過去に書いた「小念頭を1日も休まず1年間続けてみた」チャレンジ、実は現在も続いていて、クリスマスイブの日に1年半に達しました。

前回のチャレンジ振り返りから本日までの間、最初の1年間にはなかった試練がありました。7月頭のCOVID-19ワクチン接種1回目と、8月頭の2回目で起こった副作用によるものです。特に後者では体温が39.2度まで上がり、今までになかったような悪寒や震えを体験したので、さすがに無理かと思いました。それでも発熱を感じた3日間は直拳300本を注視したものの、小念頭自体は2日目までを10分間に短縮し、3日目は30分に戻して実行することができました。

決して無理をする必要はなかったんですが、最近はやらないともう、気持ちが悪くて(笑)。

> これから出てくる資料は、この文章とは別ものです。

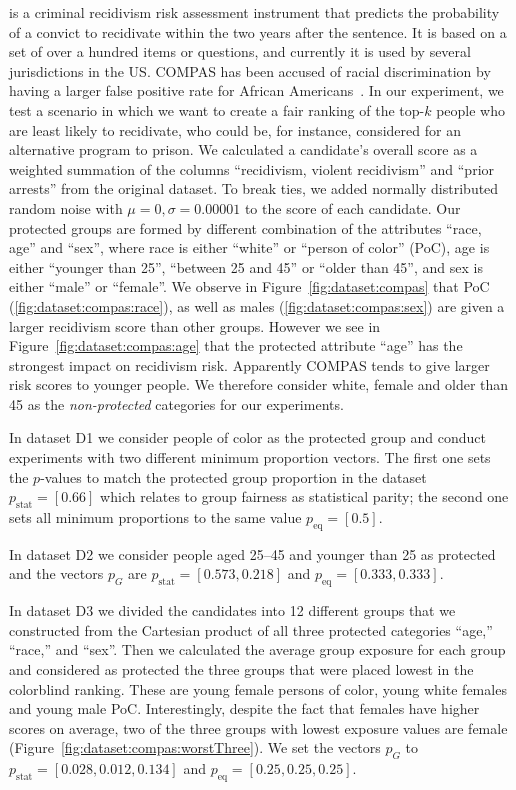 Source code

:  is a criminal recidivism risk assessment instrument that predicts the probability of a convict to recidivate within the two years after the sentence. It is based on a set of over a hundred items or questions, and currently it is used by several jurisdictions in the US.
%
COMPAS has been accused of racial discrimination by having a larger false positive rate for African Americans~\cite{angwin_2016_machine}.
%
In our experiment, we test a scenario in which we want to create a fair ranking of the top-$k$ people who are least likely to recidivate, who could be, for instance, considered for an alternative program to prison.
%
We calculated a candidate's overall score as a weighted summation of the columns ``recidivism, violent recidivism'' and ``prior arrests'' from the original dataset.
%
To break ties, we added normally distributed random noise with $\mu=0, \sigma=0.00001$ to the score of each candidate.
%
Our protected groups are formed by different combination of the attributes ``race, age'' and ``sex'', where race is either ``white'' or ``person of color'' (PoC), age is either ``younger than 25'', ``between 25 and 45'' or ``older than 45'', and sex is either ``male'' or ``female''.
%
We observe in Figure~\ref{fig:dataset:compas} that PoC (\ref{fig:dataset:compas:race}), as well as males (\ref{fig:dataset:compas:sex}) are given a larger recidivism score than other groups.
%
However we see in Figure~\ref{fig:dataset:compas:age} that the protected attribute ``age'' has the strongest impact on recidivism risk.
%
Apparently COMPAS tends to give larger risk scores to younger people.
%
We therefore consider white, female and older than 45 as the \emph{non-protected} categories for our experiments.


In dataset D1 we consider people of color as the protected group and conduct experiments with two different minimum proportion vectors.
%
The first one sets the $p$-values to match the protected group proportion in the dataset $p_{\text{stat}}=[0.66]$ which relates to group fairness as statistical parity; the second one sets all minimum proportions to the same value $p_{\text{eq}}=[0.5]$.


In dataset D2 we consider people aged 25--45 and younger than 25 as protected and the vectors $p_G$ are $p_{\text{stat}}=[0.573,0.218]$ and $p_{\text{eq}}=[0.333, 0.333]$.


In dataset D3 we divided the candidates into 12 different groups that we constructed from the Cartesian product of all three protected categories ``age,'' ``race,'' and ``sex''.
%
Then we calculated the average group exposure for each group and considered as protected the three groups that were placed lowest in the colorblind ranking.
%
These are young female persons of color, young white females and young male PoC.
%
Interestingly, despite the fact that females have higher scores on average, two of the three groups with lowest exposure values are female (Figure~\ref{fig:dataset:compas:worstThree}).
%
We set the vectors $p_G$ to $p_{\text{stat}}=[0.028,0.012,0.134]$ and $p_{\text{eq}}=[0.25,0.25,0.25]$.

若い頃は時間がないなど、なんとかかんとか理由を付けてサボることも多かったのですが、1日20分も時間を取れない、というようなことはないことを、この1年半で知りましたね。途中にあったワクチンの副作用の際も、体調のいい瞬間を狙えば10分くらいならなんとかできそうな感じではありましたし。

次は2年間連続に挑みますが、間に3回目のワクチン接種が入ってくる可能性があります。これもよほど体調が悪くない限りは頑張って乗り切ってみようかな、と考えているところです。もちろん、体調が悪すぎる状況で無理に練習を実行すると、技の崩れを招いてしまう可能性があります。私もその点をわきまえた上で努力を続けてみたいと思います。

この半年で感じたこと

これは「じっと立つということの実態」でも書いたことですが、二字紺羊馬を長時間続けることは確実に下半身強化につながるようです。私の場合は明らかに下半身の筋肉が充実し、安定度を増しました。ときどき、数分交替で片足での小念頭をやってみても以前より安定している感じがします。

そのおかげなのか、上半身の力がより抜けて、300本の直拳がより洗練されてきたような気がしますね。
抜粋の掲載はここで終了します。